• [WORK ORDER]
Please restate, exactly, only the lines from the beginning of the listing below through the line containing "9.9.2 de PCI DSS", with the pictures left out.

• [DATASET RECORDS]

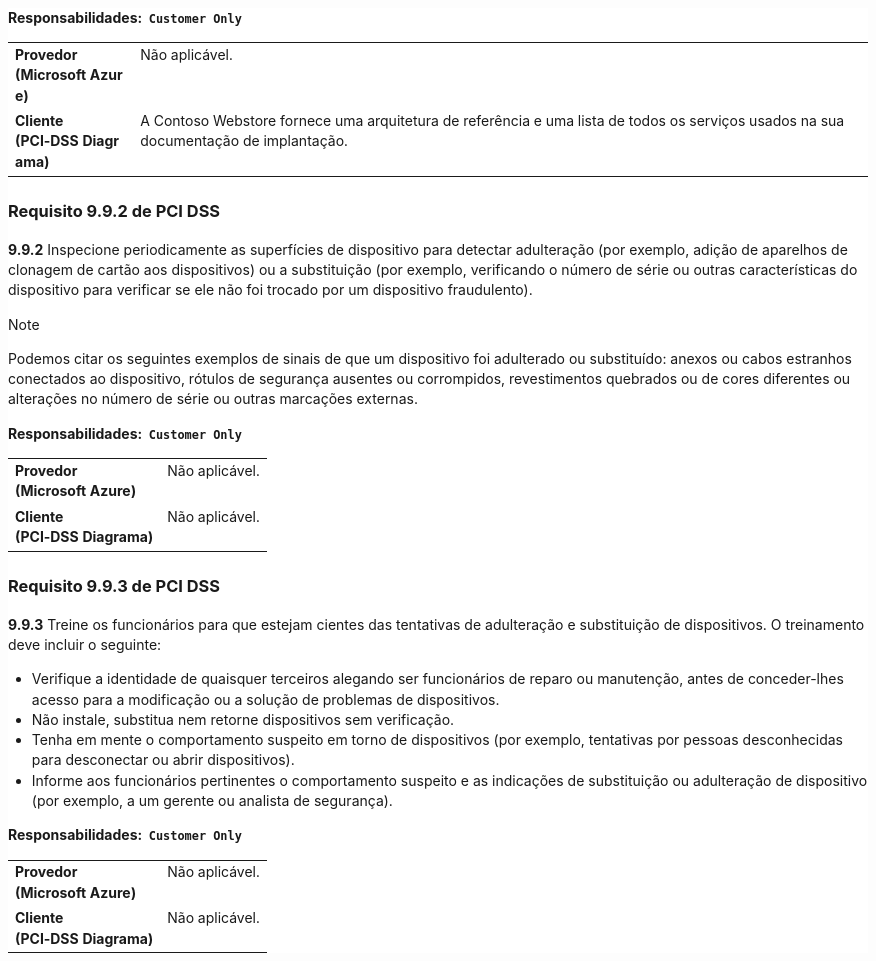 **Responsabilidades:&nbsp;&nbsp;`Customer Only`**

|||
|---|---|
| **Provedor<br />(Microsoft&nbsp;Azure)** | Não aplicável. |
| **Cliente<br />(PCI&#8209;DSS&nbsp;Diagrama)** | A Contoso Webstore fornece uma arquitetura de referência e uma lista de todos os serviços usados na sua documentação de implantação.|



### <a name="pci-dss-requirement-992"></a>Requisito 9.9.2 de PCI DSS

**9.9.2** Inspecione periodicamente as superfícies de dispositivo para detectar adulteração (por exemplo, adição de aparelhos de clonagem de cartão aos dispositivos) ou a substituição (por exemplo, verificando o número de série ou outras características do dispositivo para verificar se ele não foi trocado por um dispositivo fraudulento).

> [!NOTE]
> Podemos citar os seguintes exemplos de sinais de que um dispositivo foi adulterado ou substituído: anexos ou cabos estranhos conectados ao dispositivo, rótulos de segurança ausentes ou corrompidos, revestimentos quebrados ou de cores diferentes ou alterações no número de série ou outras marcações externas.

**Responsabilidades:&nbsp;&nbsp;`Customer Only`**

|||
|---|---|
| **Provedor<br />(Microsoft&nbsp;Azure)** | Não aplicável. |
| **Cliente<br />(PCI&#8209;DSS&nbsp;Diagrama)** | Não aplicável.|



### <a name="pci-dss-requirement-993"></a>Requisito 9.9.3 de PCI DSS

**9.9.3** Treine os funcionários para que estejam cientes das tentativas de adulteração e substituição de dispositivos. O treinamento deve incluir o seguinte:
- Verifique a identidade de quaisquer terceiros alegando ser funcionários de reparo ou manutenção, antes de conceder-lhes acesso para a modificação ou a solução de problemas de dispositivos.
- Não instale, substitua nem retorne dispositivos sem verificação.
- Tenha em mente o comportamento suspeito em torno de dispositivos (por exemplo, tentativas por pessoas desconhecidas para desconectar ou abrir dispositivos).
- Informe aos funcionários pertinentes o comportamento suspeito e as indicações de substituição ou adulteração de dispositivo (por exemplo, a um gerente ou analista de segurança).

**Responsabilidades:&nbsp;&nbsp;`Customer Only`**

|||
|---|---|
| **Provedor<br />(Microsoft&nbsp;Azure)** | Não aplicável. |
| **Cliente<br />(PCI&#8209;DSS&nbsp;Diagrama)** | Não aplicável.|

• [ANSWER TO THE EXERCISE]
 **Responsabilidades:&nbsp;&nbsp;`Customer Only`**

|||
|---|---|
| **Provedor<br />(Microsoft&nbsp;Azure)** | Não aplicável. |
| **Cliente<br />(PCI&#8209;DSS&nbsp;Diagrama)** | A Contoso Webstore fornece uma arquitetura de referência e uma lista de todos os serviços usados na sua documentação de implantação.|



### <a name="pci-dss-requirement-992"></a>Requisito 9.9.2 de PCI DSS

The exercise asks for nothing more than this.